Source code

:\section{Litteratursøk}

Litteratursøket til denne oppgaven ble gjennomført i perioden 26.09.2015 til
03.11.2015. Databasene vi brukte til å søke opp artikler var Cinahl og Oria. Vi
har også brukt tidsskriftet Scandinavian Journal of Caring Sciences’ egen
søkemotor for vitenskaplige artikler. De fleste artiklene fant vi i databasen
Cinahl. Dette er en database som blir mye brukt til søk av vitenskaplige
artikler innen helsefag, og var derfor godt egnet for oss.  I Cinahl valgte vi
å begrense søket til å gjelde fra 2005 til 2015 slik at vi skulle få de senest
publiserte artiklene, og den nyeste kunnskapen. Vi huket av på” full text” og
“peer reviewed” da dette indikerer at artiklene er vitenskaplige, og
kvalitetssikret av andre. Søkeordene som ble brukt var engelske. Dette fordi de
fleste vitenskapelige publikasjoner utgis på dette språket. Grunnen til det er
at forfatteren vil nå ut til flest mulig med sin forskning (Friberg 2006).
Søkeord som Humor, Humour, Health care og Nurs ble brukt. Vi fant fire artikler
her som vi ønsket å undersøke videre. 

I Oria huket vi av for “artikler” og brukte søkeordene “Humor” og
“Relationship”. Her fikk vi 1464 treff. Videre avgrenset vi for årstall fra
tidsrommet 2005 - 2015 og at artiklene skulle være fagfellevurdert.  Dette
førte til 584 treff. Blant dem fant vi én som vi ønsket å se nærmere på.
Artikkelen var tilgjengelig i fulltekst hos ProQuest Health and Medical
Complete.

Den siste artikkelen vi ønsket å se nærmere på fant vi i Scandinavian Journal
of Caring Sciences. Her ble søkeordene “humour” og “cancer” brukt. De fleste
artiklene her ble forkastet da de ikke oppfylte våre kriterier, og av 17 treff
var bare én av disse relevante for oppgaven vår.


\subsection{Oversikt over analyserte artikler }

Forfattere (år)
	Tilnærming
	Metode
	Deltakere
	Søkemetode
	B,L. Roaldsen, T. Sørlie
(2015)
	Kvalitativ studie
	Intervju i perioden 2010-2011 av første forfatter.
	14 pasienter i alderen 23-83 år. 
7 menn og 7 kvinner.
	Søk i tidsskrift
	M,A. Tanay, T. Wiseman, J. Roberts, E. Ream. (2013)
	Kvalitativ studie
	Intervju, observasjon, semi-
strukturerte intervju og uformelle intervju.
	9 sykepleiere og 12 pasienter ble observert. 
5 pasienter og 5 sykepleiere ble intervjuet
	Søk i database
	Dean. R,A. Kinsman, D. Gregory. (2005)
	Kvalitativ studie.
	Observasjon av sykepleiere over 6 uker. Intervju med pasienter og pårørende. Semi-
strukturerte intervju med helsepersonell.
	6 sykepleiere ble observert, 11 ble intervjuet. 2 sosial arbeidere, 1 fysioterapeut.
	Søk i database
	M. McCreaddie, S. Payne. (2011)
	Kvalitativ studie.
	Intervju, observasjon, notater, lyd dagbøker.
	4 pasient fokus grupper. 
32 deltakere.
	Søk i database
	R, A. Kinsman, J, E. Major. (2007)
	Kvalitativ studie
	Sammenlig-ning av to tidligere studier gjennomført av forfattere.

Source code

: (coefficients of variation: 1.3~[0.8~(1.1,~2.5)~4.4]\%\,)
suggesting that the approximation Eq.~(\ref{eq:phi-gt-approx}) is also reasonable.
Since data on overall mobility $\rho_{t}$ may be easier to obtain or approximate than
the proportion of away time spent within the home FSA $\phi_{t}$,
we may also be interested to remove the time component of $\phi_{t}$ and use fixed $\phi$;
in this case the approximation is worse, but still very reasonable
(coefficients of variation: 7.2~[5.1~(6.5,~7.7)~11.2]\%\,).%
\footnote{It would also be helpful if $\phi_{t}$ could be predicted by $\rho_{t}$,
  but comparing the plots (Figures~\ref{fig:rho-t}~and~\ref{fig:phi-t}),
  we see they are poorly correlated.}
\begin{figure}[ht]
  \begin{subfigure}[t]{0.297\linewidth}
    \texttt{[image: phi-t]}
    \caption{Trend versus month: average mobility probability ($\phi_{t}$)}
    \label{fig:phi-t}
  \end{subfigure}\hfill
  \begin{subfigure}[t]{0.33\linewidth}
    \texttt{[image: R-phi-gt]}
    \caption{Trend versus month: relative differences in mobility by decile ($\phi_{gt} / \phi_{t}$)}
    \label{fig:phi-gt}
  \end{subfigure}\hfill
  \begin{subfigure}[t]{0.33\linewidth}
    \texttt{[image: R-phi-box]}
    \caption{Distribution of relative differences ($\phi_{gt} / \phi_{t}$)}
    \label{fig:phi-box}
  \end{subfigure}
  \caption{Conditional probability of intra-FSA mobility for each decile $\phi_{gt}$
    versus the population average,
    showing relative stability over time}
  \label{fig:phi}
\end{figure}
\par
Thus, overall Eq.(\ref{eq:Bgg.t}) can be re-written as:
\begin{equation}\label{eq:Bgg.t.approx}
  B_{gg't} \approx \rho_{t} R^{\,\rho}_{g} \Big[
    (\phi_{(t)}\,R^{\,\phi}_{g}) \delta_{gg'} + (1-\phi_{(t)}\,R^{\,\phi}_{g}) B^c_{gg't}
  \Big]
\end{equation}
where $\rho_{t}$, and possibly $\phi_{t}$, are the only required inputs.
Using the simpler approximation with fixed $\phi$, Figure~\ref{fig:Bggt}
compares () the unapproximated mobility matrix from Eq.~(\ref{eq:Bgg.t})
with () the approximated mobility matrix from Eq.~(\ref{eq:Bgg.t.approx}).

***

REQUIRED WORK: Each line in the listing above that includes "caption" is to be copied.

OUTPUT OF THE TASK:
    \caption{Trend versus month: average mobility probability ($\phi_{t}$)}
    \caption{Trend versus month: relative differences in mobility by decile ($\phi_{gt} / \phi_{t}$)}
    \caption{Distribution of relative differences ($\phi_{gt} / \phi_{t}$)}
  \caption{Conditional probability of intra-FSA mobility for each decile $\phi_{gt}$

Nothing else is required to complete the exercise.